§ **Assigned task**
Reproduce exactly the line that includes "enunxvudanunx yoVcisoVNa. yAvudoV" and all lines after it, ending with the last line of the data.
====== Input data ======
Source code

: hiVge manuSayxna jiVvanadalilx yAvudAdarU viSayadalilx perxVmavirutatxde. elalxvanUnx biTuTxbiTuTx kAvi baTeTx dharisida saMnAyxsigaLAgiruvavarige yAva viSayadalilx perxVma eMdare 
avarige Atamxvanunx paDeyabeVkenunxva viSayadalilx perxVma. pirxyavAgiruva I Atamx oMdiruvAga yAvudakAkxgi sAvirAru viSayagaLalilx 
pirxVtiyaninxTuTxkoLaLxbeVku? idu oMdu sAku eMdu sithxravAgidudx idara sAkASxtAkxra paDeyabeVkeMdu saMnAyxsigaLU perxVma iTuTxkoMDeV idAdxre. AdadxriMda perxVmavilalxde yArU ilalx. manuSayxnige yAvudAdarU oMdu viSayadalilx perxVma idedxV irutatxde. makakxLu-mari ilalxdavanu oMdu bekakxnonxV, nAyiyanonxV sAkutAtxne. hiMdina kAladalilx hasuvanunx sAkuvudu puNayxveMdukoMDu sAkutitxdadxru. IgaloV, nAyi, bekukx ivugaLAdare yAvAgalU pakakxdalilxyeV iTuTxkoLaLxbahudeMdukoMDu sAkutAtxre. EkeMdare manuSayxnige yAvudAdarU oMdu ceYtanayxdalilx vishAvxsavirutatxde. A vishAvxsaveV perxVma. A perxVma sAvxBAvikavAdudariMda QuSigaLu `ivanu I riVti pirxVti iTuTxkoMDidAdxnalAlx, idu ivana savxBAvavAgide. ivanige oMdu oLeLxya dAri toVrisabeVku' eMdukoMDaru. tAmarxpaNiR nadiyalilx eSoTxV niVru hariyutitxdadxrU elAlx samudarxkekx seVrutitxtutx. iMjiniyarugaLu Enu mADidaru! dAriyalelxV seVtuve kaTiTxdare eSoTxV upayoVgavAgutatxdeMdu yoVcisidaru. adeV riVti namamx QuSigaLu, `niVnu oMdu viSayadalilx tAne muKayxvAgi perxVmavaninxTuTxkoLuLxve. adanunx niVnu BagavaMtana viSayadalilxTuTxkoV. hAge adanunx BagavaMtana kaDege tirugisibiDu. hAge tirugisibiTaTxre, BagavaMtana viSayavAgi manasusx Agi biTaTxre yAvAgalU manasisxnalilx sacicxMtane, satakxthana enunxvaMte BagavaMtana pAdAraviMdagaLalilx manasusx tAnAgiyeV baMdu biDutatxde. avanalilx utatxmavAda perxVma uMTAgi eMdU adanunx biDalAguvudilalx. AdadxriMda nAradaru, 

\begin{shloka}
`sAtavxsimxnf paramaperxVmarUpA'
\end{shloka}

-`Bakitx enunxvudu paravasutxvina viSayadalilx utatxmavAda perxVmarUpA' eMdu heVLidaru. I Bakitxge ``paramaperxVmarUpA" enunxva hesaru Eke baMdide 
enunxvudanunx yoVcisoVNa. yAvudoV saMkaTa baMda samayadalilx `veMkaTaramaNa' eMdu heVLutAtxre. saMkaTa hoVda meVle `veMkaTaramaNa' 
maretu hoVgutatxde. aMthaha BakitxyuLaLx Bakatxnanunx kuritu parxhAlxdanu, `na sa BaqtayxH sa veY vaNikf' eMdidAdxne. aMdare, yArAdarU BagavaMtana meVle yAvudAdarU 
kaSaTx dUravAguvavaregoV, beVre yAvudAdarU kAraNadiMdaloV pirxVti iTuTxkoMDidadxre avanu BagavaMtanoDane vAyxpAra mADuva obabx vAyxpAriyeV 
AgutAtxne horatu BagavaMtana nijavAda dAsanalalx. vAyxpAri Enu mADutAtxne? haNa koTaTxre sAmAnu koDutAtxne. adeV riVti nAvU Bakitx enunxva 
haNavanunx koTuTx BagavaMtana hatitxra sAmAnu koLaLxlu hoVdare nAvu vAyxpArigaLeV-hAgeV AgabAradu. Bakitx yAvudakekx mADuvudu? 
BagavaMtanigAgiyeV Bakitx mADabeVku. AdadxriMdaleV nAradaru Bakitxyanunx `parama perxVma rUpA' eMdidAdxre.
======
§ **Answer for this exercise**
enunxvudanunx yoVcisoVNa. yAvudoV saMkaTa baMda samayadalilx `veMkaTaramaNa' eMdu heVLutAtxre. saMkaTa hoVda meVle `veMkaTaramaNa' 
maretu hoVgutatxde. aMthaha BakitxyuLaLx Bakatxnanunx kuritu parxhAlxdanu, `na sa BaqtayxH sa veY vaNikf' eMdidAdxne. aMdare, yArAdarU BagavaMtana meVle yAvudAdarU 
kaSaTx dUravAguvavaregoV, beVre yAvudAdarU kAraNadiMdaloV pirxVti iTuTxkoMDidadxre avanu BagavaMtanoDane vAyxpAra mADuva obabx vAyxpAriyeV 
AgutAtxne horatu BagavaMtana nijavAda dAsanalalx. vAyxpAri Enu mADutAtxne? haNa koTaTxre sAmAnu koDutAtxne. adeV riVti nAvU Bakitx enunxva 
haNavanunx koTuTx BagavaMtana hatitxra sAmAnu koLaLxlu hoVdare nAvu vAyxpArigaLeV-hAgeV AgabAradu. Bakitx yAvudakekx mADuvudu? 
BagavaMtanigAgiyeV Bakitx mADabeVku. AdadxriMdaleV nAradaru Bakitxyanunx `parama perxVma rUpA' eMdidAdxre.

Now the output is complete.